DESCRIPTION OF THE TASK ::
Print the lines that start the entries and continue through the one holding "All notable changes", please, exactly and with the pictures omitted.

DATA FOR THIS TASK ::

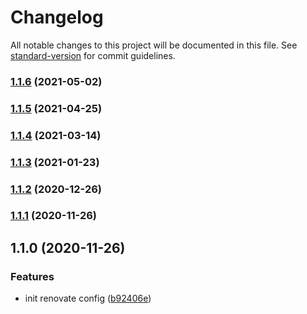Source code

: # Changelog

All notable changes to this project will be documented in this file. See [standard-version](https://github.com/conventional-changelog/standard-version) for commit guidelines.

### [1.1.6](https://github.com/emmanuelgautier/renovate-config/compare/v1.1.5...v1.1.6) (2021-05-02)

### [1.1.5](https://github.com/emmanuelgautier/renovate-config/compare/v1.1.4...v1.1.5) (2021-04-25)

### [1.1.4](https://github.com/emmanuelgautier/renovate-config/compare/v1.1.3...v1.1.4) (2021-03-14)

### [1.1.3](https://github.com/emmanuelgautier/renovate-config/compare/v1.1.2...v1.1.3) (2021-01-23)

### [1.1.2](https://github.com/emmanuelgautier/renovate-config/compare/v1.1.1...v1.1.2) (2020-12-26)

### [1.1.1](https://github.com/emmanuelgautier/renovate-config/compare/v1.1.0...v1.1.1) (2020-11-26)

## 1.1.0 (2020-11-26)


### Features

* init renovate config ([b92406e](https://github.com/emmanuelgautier/renovate-config/commit/b92406ea1528844540956db08447c63643d2ba07))
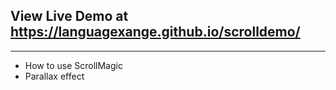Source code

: ## View Live Demo at https://languagexange.github.io/scrolldemo/
-------------------
- How to use ScrollMagic 
- Parallax effect
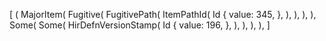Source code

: [
    (
        MajorItem(
            Fugitive(
                FugitivePath(
                    ItemPathId(
                        Id {
                            value: 345,
                        },
                    ),
                ),
            ),
        ),
        Some(
            Some(
                HirDefnVersionStamp(
                    Id {
                        value: 196,
                    },
                ),
            ),
        ),
    ),
]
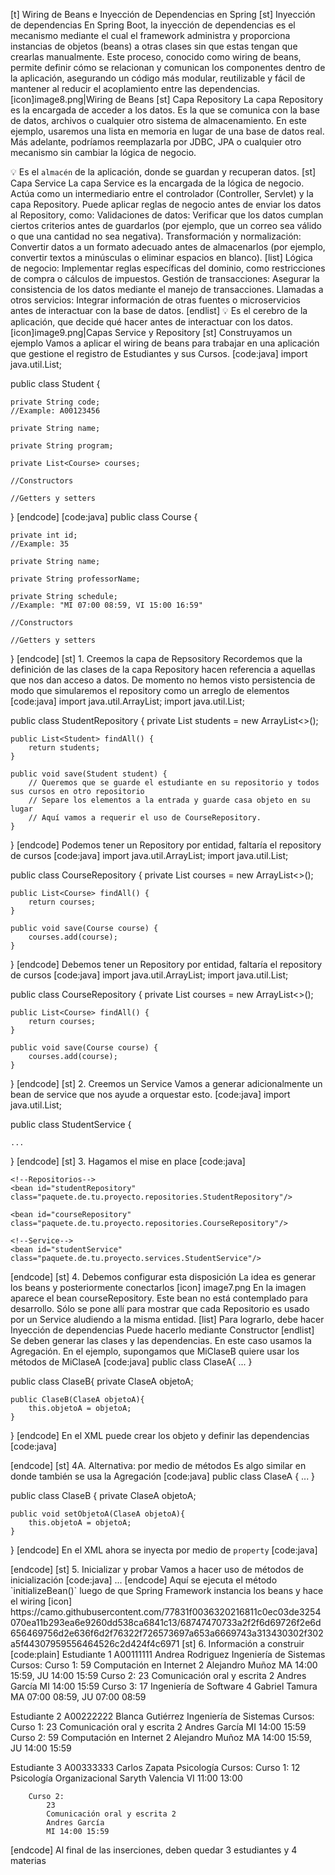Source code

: [t] Wiring de Beans e Inyección de Dependencias en Spring
[st] Inyección de dependencias
En Spring Boot, la inyección de dependencias es el mecanismo mediante el cual el framework administra y proporciona instancias de objetos (beans) a otras clases sin que estas tengan que crearlas manualmente. Este proceso, conocido como wiring de beans, permite definir cómo se relacionan y comunican los componentes dentro de la aplicación, asegurando un código más modular, reutilizable y fácil de mantener al reducir el acoplamiento entre las dependencias.
[icon]image8.png|Wiring de Beans
[st] Capa Repository 
La capa Repository es la encargada de acceder a los datos. Es la que se comunica con la base de datos, archivos o cualquier otro sistema de almacenamiento.
En este ejemplo, usaremos una lista en memoria en lugar de una base de datos real.
Más adelante, podríamos reemplazarla por JDBC, JPA o cualquier otro mecanismo sin cambiar la lógica de negocio.

💡 Es el `almacén` de la aplicación, donde se guardan y recuperan datos.
[st] Capa Service
La capa Service es la encargada de la lógica de negocio.
Actúa como un intermediario entre el controlador (Controller, Servlet) y la capa Repository.
Puede aplicar reglas de negocio antes de enviar los datos al Repository, como:
Validaciones de datos: Verificar que los datos cumplan ciertos criterios antes de guardarlos (por ejemplo, que un correo sea válido o que una cantidad no sea negativa). Transformación y normalización: Convertir datos a un formato adecuado antes de almacenarlos (por ejemplo, convertir textos a minúsculas o eliminar espacios en blanco).
[list]
Lógica de negocio: Implementar reglas específicas del dominio, como restricciones de compra o cálculos de impuestos.
Gestión de transacciones: Asegurar la consistencia de los datos mediante el manejo de transacciones.
Llamadas a otros servicios: Integrar información de otras fuentes o microservicios antes de interactuar con la base de datos.
[endlist]
💡 Es el cerebro de la aplicación, que decide qué hacer antes de interactuar con los datos.
[icon]image9.png|Capas Service y Repository
[st] Construyamos un ejemplo
Vamos a aplicar el wiring de beans para trabajar en una aplicación que gestione el registro de Estudiantes y sus Cursos.
[code:java]
import java.util.List;

public class Student {

    private String code;
    //Example: A00123456

    private String name;

    private String program;

    private List<Course> courses;

    //Constructors

    //Getters y setters
    
}
[endcode]
[code:java]
public class Course {
    
    private int id;
    //Example: 35

    private String name;
    
    private String professorName;
    
    private String schedule; 
    //Example: "MI 07:00 08:59, VI 15:00 16:59"

    //Constructors

    //Getters y setters

}
[endcode]
[st] 1. Creemos la capa de Repsository
Recordemos que la definición de las clases de la capa Repository hacen referencia a aquellas que nos dan acceso a datos. De momento no hemos visto persistencia de modo que simularemos el repository como un arreglo de elementos
[code:java]
import java.util.ArrayList;
import java.util.List;

public class StudentRepository {
    private List<Student> students = new ArrayList<>();

    public List<Student> findAll() {
        return students;
    }

    public void save(Student student) {
        // Queremos que se guarde el estudiante en su repositorio y todos sus cursos en otro repositorio
        // Separe los elementos a la entrada y guarde casa objeto en su lugar
        // Aquí vamos a requerir el uso de CourseRepository.
    }
}
[endcode]
Podemos tener un Repository por entidad, faltaría el repository de cursos
[code:java]
import java.util.ArrayList;
import java.util.List;

public class CourseRepository {
    private List<Course> courses = new ArrayList<>();

    public List<Course> findAll() {
        return courses;
    }

    public void save(Course course) {
        courses.add(course);
    }
}
[endcode]
Debemos tener un Repository por entidad, faltaría el repository de cursos
[code:java]
import java.util.ArrayList;
import java.util.List;

public class CourseRepository {
    private List<Course> courses = new ArrayList<>();

    public List<Course> findAll() {
        return courses;
    }

    public void save(Course course) {
        courses.add(course);
    }
}
[endcode]
[st] 2. Creemos un Service
Vamos a generar adicionalmente un bean de service que nos ayude a orquestar esto.
[code:java]
import java.util.List;

public class StudentService {

    ...

}
[endcode]
[st] 3. Hagamos el mise en place
[code:java]
<beans xmlns="http://www.springframework.org/schema/beans"
       xmlns:xsi="http://www.w3.org/2001/XMLSchema-instance"
       xsi:schemaLocation="http://www.springframework.org/schema/beans
           http://www.springframework.org/schema/beans/spring-beans.xsd">

    <!--Repositorios-->
    <bean id="studentRepository" class="paquete.de.tu.proyecto.repositories.StudentRepository"/>

    <bean id="courseRepository" class="paquete.de.tu.proyecto.repositories.CourseRepository"/>

    <!--Service-->
    <bean id="studentService" class="paquete.de.tu.proyecto.services.StudentService"/>


</beans>
[endcode]
[st] 4. Debemos configurar esta disposición
La idea es generar los beans y posteriormente conectarlos
[icon] image7.png
En la imagen aparece el bean courseRepository. Este bean no está contemplado para desarrollo. Sólo se pone allí para mostrar que cada Repositorio es usado por un Service aludiendo a la misma entidad.
[list]
Para lograrlo, debe hacer Inyección de dependencias
Puede hacerlo mediante Constructor
[endlist]
Se deben generar las clases y las dependencias. En este caso usamos la Agregación. En el ejemplo, supongamos que MiClaseB quiere usar los métodos de MiClaseA
[code:java]
public class ClaseA{
    ...
}

public class ClaseB{
    private ClaseA objetoA;

    public ClaseB(ClaseA objetoA){
        this.objetoA = objetoA;
    }
}
[endcode]
En el XML puede crear los objeto y definir las dependencias
[code:java]
<bean id="objetoA" class="ClaseA"/>

<bean id="objetoB" class="ClaseB">
    <constructor-arg ref="objetoA"/>
</bean>
[endcode]
[st] 4A. Alternativa: por medio de métodos
Es algo similar en donde también se usa la Agregación
[code:java]
public class ClaseA {
    ...
}

public class ClaseB {
    private ClaseA objetoA;

    public void setObjetoA(ClaseA objetoA){
        this.objetoA = objetoA;
    }
}
[endcode]
En el XML ahora se inyecta por medio de `property`
[code:java]
<bean id="objetoA" class="ClaseA"/>

<bean id="objetoB" class="ClaseB">
    <property name="objetoA" ref="objetoA"/>
</bean>
[endcode]
[st] 5. Inicializar y probar
Vamos a hacer uso de métodos de inicialización
[code:java]
<bean id="objetoA" class="MiClaseA" init-method="initializeBean">
    ...
</bean>
[endcode]
Aquí se ejecuta el método `initializeBean()` luego de que Spring Framework instancia los beans y hace el wiring
[icon] https://camo.githubusercontent.com/77831f0036320216811c0ec03de3254070ea11b293ea6e9260dd538ca6841c13/68747470733a2f2f6d69726f2e6d656469756d2e636f6d2f76322f726573697a653a6669743a313430302f302a5f44307959556464526c2d424f4c6971
[st] 6. Información a construir
[code:plain]
Estudiante 1
    A00111111 
    Andrea Rodriguez
    Ingeniería de Sistemas
    Cursos:
        Curso 1:
            59
            Computación en Internet 2
            Alejandro Muñoz
            MA 14:00 15:59, JU 14:00 15:59
        Curso 2:
            23
            Comunicación oral y escrita 2
            Andres García
            MI 14:00 15:59
        Curso 3:
            17
            Ingeniería de Software 4
            Gabriel Tamura
            MA 07:00 08:59, JU 07:00 08:59


Estudiante 2
    A00222222
    Blanca Gutiérrez
    Ingeniería de Sistemas
    Cursos:
        Curso 1:
            23
            Comunicación oral y escrita 2
            Andres García
            MI 14:00 15:59
        Curso 2:
            59
            Computación en Internet 2
            Alejandro Muñoz
            MA 14:00 15:59, JU 14:00 15:59



Estudiante 3
    A00333333
    Carlos Zapata
    Psicología
    Cursos:
        Curso 1:
            12
            Psicología Organizacional
            Saryth Valencia
            VI 11:00 13:00

        Curso 2:
            23
            Comunicación oral y escrita 2
            Andres García
            MI 14:00 15:59
[endcode]
Al final de las inserciones, deben quedar 3 estudiantes y 4 materias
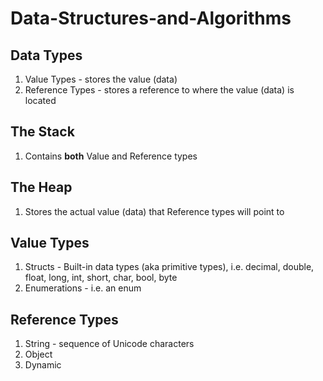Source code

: # Data-Structures-and-Algorithms

## Data Types
1. Value Types - stores the value (data)
2. Reference Types - stores a reference to where the value (data) is located

## The Stack
1. Contains **both** Value and Reference types

## The Heap
1. Stores the actual value (data) that Reference types will point to

## Value Types
1. Structs - Built-in data types (aka primitive types), i.e. decimal, double, float, long, int, short, char, bool, byte
2. Enumerations - i.e. an enum

## Reference Types
1. String -  sequence of Unicode characters
2. Object
3. Dynamic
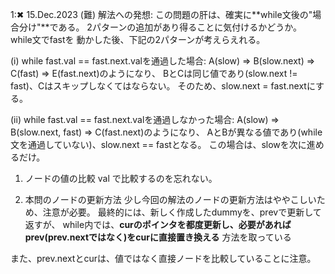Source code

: 1:✖ 15.Dec.2023 (難)
解法への発想:
この問題の肝は、確実に**while文後の"場合分け"**である。
2パターンの追加があり得ることに気付けるかどうか。
while文でfastを 動かした後、下記の2パターンが考えらえれる。

(i) while fast.val == fast.next.valを通過した場合:
A(slow) ⇒ B(slow.next) ⇒ C(fast) ⇒ E(fast.next)のようになり、
BとCは同じ値であり(slow.next != fast)、Cはスキップしなくてはならない。
そのため、slow.next = fast.nextにする。

(ii) while fast.val == fast.next.valを通過しなかった場合:
A(slow) ⇒ B(slow.next, fast) ⇒ C(fast.next)のようになり、
AとBが異なる値であり(while文を通過していない)、slow.next == fastとなる。
この場合は、slowを次に進めるだけ。

1. ノードの値の比較
val で比較するのを忘れない。

2. 本問のノードの更新方法
少し今回の解法のノードの更新方法はややこしいため、注意が必要。
最終的には、新しく作成したdummyを、prevで更新して返すが、
while内では、**curのポインタを都度更新し、必要があればprev(prev.nextではなく)をcurに直接置き換える**
方法を取っている

また、prev.nextとcurは、値ではなく直接ノードを比較していることに注意。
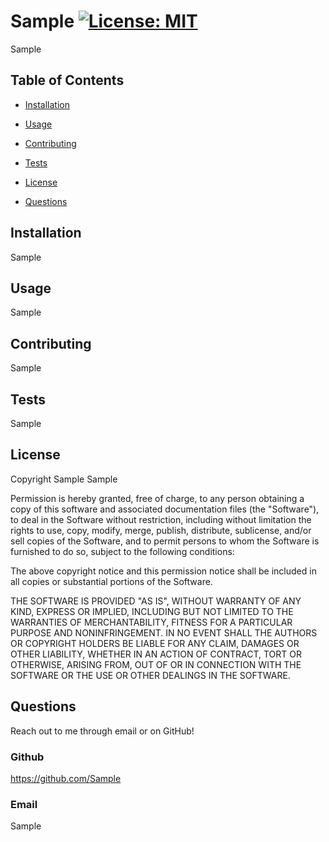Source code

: # Sample [![License: MIT](https://img.shields.io/badge/License-MIT-yellow.svg)](https://opensource.org/licenses/MIT)

Sample

## Table of Contents

* [Installation](#installation)

* [Usage](#usage)

* [Contributing](#contributing)

* [Tests](#tests)

* [License](#license)

* [Questions](#questions)

## Installation

Sample

## Usage

Sample

## Contributing

Sample

## Tests

Sample

## License

Copyright Sample Sample

Permission is hereby granted, free of charge, to any person obtaining a copy of this software and associated documentation files (the "Software"), to deal in the Software without restriction, including without limitation the rights to use, copy, modify, merge, publish, distribute, sublicense, and/or sell copies of the Software, and to permit persons to whom the Software is furnished to do so, subject to the following conditions:

The above copyright notice and this permission notice shall be included in all copies or substantial portions of the Software.

THE SOFTWARE IS PROVIDED "AS IS", WITHOUT WARRANTY OF ANY KIND, EXPRESS OR IMPLIED, INCLUDING BUT NOT LIMITED TO THE WARRANTIES OF MERCHANTABILITY, FITNESS FOR A PARTICULAR PURPOSE AND NONINFRINGEMENT. IN NO EVENT SHALL THE AUTHORS OR COPYRIGHT HOLDERS BE LIABLE FOR ANY CLAIM, DAMAGES OR OTHER LIABILITY, WHETHER IN AN ACTION OF CONTRACT, TORT OR OTHERWISE, ARISING FROM, OUT OF OR IN CONNECTION WITH THE SOFTWARE OR THE USE OR OTHER DEALINGS IN THE SOFTWARE.

## Questions

Reach out to me through email or on GitHub!

### Github

https://github.com/Sample

### Email

Sample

RESULT FOR THIS EXERCISE ::
Source code

: # Changelog

All notable changes to this project will be documented in this file. See [standard-version](https://github.com/conventional-changelog/standard-version) for commit guidelines.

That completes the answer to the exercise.